Work item
Write each entry down again precisely, skipping nothing.

[Stored data]
☆ ☆ ☆
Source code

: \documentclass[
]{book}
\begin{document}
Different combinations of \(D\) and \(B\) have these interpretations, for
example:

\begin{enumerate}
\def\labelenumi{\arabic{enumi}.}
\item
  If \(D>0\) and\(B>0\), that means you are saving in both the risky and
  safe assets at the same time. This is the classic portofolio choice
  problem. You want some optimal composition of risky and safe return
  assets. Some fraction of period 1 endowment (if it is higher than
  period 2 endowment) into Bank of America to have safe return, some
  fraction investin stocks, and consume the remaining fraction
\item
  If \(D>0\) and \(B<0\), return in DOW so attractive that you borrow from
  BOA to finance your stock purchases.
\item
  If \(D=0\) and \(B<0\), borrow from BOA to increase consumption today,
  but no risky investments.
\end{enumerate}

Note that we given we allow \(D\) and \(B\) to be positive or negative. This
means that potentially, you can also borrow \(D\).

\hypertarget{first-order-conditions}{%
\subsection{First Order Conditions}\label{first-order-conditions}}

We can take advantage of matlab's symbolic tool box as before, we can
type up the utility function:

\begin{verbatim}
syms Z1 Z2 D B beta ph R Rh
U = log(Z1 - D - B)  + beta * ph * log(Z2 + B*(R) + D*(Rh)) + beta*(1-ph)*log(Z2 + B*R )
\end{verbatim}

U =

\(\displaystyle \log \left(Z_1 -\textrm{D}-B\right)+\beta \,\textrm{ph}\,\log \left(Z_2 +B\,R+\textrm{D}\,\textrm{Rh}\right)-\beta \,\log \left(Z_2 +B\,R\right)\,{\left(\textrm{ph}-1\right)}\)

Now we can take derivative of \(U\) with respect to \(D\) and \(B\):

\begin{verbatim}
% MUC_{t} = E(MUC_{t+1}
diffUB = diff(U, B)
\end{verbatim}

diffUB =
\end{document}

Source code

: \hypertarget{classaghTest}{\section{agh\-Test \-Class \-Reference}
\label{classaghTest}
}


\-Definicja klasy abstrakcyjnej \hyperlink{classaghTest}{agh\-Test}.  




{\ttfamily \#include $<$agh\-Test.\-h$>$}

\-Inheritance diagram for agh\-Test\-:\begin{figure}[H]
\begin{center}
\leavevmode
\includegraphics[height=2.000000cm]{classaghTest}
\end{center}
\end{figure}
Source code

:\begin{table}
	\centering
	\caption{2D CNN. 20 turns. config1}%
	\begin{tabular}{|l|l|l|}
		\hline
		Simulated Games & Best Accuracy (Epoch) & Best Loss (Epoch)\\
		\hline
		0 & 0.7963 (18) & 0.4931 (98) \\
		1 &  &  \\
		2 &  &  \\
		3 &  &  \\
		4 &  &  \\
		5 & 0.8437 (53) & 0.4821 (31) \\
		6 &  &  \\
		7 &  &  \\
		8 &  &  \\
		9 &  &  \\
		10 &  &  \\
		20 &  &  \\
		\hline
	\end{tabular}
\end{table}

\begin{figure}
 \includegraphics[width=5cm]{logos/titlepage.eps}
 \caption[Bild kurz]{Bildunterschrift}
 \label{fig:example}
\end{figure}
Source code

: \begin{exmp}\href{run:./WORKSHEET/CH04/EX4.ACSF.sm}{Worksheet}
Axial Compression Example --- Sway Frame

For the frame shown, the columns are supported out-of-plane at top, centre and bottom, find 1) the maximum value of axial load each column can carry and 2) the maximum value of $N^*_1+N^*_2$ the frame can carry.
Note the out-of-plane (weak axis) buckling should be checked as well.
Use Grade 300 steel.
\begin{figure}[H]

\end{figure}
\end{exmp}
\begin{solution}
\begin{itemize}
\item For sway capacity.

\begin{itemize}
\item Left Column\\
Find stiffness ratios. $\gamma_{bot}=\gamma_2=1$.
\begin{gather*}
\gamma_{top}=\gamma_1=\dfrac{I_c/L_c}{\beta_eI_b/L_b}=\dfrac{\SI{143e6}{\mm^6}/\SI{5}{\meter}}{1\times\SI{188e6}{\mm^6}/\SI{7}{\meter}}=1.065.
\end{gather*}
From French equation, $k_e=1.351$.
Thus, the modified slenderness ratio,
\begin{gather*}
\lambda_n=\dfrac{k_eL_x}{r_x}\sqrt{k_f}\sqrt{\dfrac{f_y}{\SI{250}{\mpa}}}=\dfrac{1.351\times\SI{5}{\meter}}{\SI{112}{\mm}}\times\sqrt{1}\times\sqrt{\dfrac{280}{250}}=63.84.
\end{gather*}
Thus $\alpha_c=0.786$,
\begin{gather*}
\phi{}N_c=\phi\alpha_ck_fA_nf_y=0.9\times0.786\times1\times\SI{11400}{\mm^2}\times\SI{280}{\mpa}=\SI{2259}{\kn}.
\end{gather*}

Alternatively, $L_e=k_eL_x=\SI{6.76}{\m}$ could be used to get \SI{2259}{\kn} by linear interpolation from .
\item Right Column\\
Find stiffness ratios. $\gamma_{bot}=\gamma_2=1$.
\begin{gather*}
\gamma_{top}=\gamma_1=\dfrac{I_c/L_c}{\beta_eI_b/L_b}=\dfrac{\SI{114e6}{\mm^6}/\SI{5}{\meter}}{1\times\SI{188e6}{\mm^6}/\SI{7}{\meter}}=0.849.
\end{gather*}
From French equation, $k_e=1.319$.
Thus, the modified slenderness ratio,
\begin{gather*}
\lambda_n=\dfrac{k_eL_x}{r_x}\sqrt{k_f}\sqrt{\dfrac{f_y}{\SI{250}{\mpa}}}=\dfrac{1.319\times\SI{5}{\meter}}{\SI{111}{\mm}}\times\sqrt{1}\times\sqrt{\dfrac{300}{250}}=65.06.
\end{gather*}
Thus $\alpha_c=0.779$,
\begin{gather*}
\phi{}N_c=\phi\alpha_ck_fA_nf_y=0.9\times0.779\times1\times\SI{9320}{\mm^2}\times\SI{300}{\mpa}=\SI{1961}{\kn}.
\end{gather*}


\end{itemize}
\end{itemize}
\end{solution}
☆ ☆ ☆
Answer to this task
Source code

: \documentclass[
]{book}
\begin{document}
Different combinations of \(D\) and \(B\) have these interpretations, for
example:

\begin{enumerate}
\def\labelenumi{\arabic{enumi}.}
\item
  If \(D>0\) and\(B>0\), that means you are saving in both the risky and
  safe assets at the same time. This is the classic portofolio choice
  problem. You want some optimal composition of risky and safe return
  assets. Some fraction of period 1 endowment (if it is higher than
  period 2 endowment) into Bank of America to have safe return, some
  fraction investin stocks, and consume the remaining fraction
\item
  If \(D>0\) and \(B<0\), return in DOW so attractive that you borrow from
  BOA to finance your stock purchases.
\item
  If \(D=0\) and \(B<0\), borrow from BOA to increase consumption today,
  but no risky investments.
\end{enumerate}

Note that we given we allow \(D\) and \(B\) to be positive or negative. This
means that potentially, you can also borrow \(D\).

\hypertarget{first-order-conditions}{%
\subsection{First Order Conditions}\label{first-order-conditions}}

We can take advantage of matlab's symbolic tool box as before, we can
type up the utility function:

\begin{verbatim}
syms Z1 Z2 D B beta ph R Rh
U = log(Z1 - D - B)  + beta * ph * log(Z2 + B*(R) + D*(Rh)) + beta*(1-ph)*log(Z2 + B*R )
\end{verbatim}

U =

\(\displaystyle \log \left(Z_1 -\textrm{D}-B\right)+\beta \,\textrm{ph}\,\log \left(Z_2 +B\,R+\textrm{D}\,\textrm{Rh}\right)-\beta \,\log \left(Z_2 +B\,R\right)\,{\left(\textrm{ph}-1\right)}\)

Now we can take derivative of \(U\) with respect to \(D\) and \(B\):

\begin{verbatim}
% MUC_{t} = E(MUC_{t+1}
diffUB = diff(U, B)
\end{verbatim}

diffUB =
\end{document}

Source code

: \hypertarget{classaghTest}{\section{agh\-Test \-Class \-Reference}
\label{classaghTest}
}


\-Definicja klasy abstrakcyjnej \hyperlink{classaghTest}{agh\-Test}.  




{\ttfamily \#include $<$agh\-Test.\-h$>$}

\-Inheritance diagram for agh\-Test\-:\begin{figure}[H]
\begin{center}
\leavevmode
\includegraphics[height=2.000000cm]{classaghTest}
\end{center}
\end{figure}
Source code

:\begin{table}
	\centering
	\caption{2D CNN. 20 turns. config1}%
	\begin{tabular}{|l|l|l|}
		\hline
		Simulated Games & Best Accuracy (Epoch) & Best Loss (Epoch)\\
		\hline
		0 & 0.7963 (18) & 0.4931 (98) \\
		1 &  &  \\
		2 &  &  \\
		3 &  &  \\
		4 &  &  \\
		5 & 0.8437 (53) & 0.4821 (31) \\
		6 &  &  \\
		7 &  &  \\
		8 &  &  \\
		9 &  &  \\
		10 &  &  \\
		20 &  &  \\
		\hline
	\end{tabular}
\end{table}

\begin{figure}
 \includegraphics[width=5cm]{logos/titlepage.eps}
 \caption[Bild kurz]{Bildunterschrift}
 \label{fig:example}
\end{figure}
Source code

: \begin{exmp}\href{run:./WORKSHEET/CH04/EX4.ACSF.sm}{Worksheet}
Axial Compression Example --- Sway Frame

For the frame shown, the columns are supported out-of-plane at top, centre and bottom, find 1) the maximum value of axial load each column can carry and 2) the maximum value of $N^*_1+N^*_2$ the frame can carry.
Note the out-of-plane (weak axis) buckling should be checked as well.
Use Grade 300 steel.
\begin{figure}[H]

\end{figure}
\end{exmp}
\begin{solution}
\begin{itemize}
\item For sway capacity.

\begin{itemize}
\item Left Column\\
Find stiffness ratios. $\gamma_{bot}=\gamma_2=1$.
\begin{gather*}
\gamma_{top}=\gamma_1=\dfrac{I_c/L_c}{\beta_eI_b/L_b}=\dfrac{\SI{143e6}{\mm^6}/\SI{5}{\meter}}{1\times\SI{188e6}{\mm^6}/\SI{7}{\meter}}=1.065.
\end{gather*}
From French equation, $k_e=1.351$.
Thus, the modified slenderness ratio,
\begin{gather*}
\lambda_n=\dfrac{k_eL_x}{r_x}\sqrt{k_f}\sqrt{\dfrac{f_y}{\SI{250}{\mpa}}}=\dfrac{1.351\times\SI{5}{\meter}}{\SI{112}{\mm}}\times\sqrt{1}\times\sqrt{\dfrac{280}{250}}=63.84.
\end{gather*}
Thus $\alpha_c=0.786$,
\begin{gather*}
\phi{}N_c=\phi\alpha_ck_fA_nf_y=0.9\times0.786\times1\times\SI{11400}{\mm^2}\times\SI{280}{\mpa}=\SI{2259}{\kn}.
\end{gather*}

Alternatively, $L_e=k_eL_x=\SI{6.76}{\m}$ could be used to get \SI{2259}{\kn} by linear interpolation from .
\item Right Column\\
Find stiffness ratios. $\gamma_{bot}=\gamma_2=1$.
\begin{gather*}
\gamma_{top}=\gamma_1=\dfrac{I_c/L_c}{\beta_eI_b/L_b}=\dfrac{\SI{114e6}{\mm^6}/\SI{5}{\meter}}{1\times\SI{188e6}{\mm^6}/\SI{7}{\meter}}=0.849.
\end{gather*}
From French equation, $k_e=1.319$.
Thus, the modified slenderness ratio,
\begin{gather*}
\lambda_n=\dfrac{k_eL_x}{r_x}\sqrt{k_f}\sqrt{\dfrac{f_y}{\SI{250}{\mpa}}}=\dfrac{1.319\times\SI{5}{\meter}}{\SI{111}{\mm}}\times\sqrt{1}\times\sqrt{\dfrac{300}{250}}=65.06.
\end{gather*}
Thus $\alpha_c=0.779$,
\begin{gather*}
\phi{}N_c=\phi\alpha_ck_fA_nf_y=0.9\times0.779\times1\times\SI{9320}{\mm^2}\times\SI{300}{\mpa}=\SI{1961}{\kn}.
\end{gather*}


\end{itemize}
\end{itemize}
\end{solution}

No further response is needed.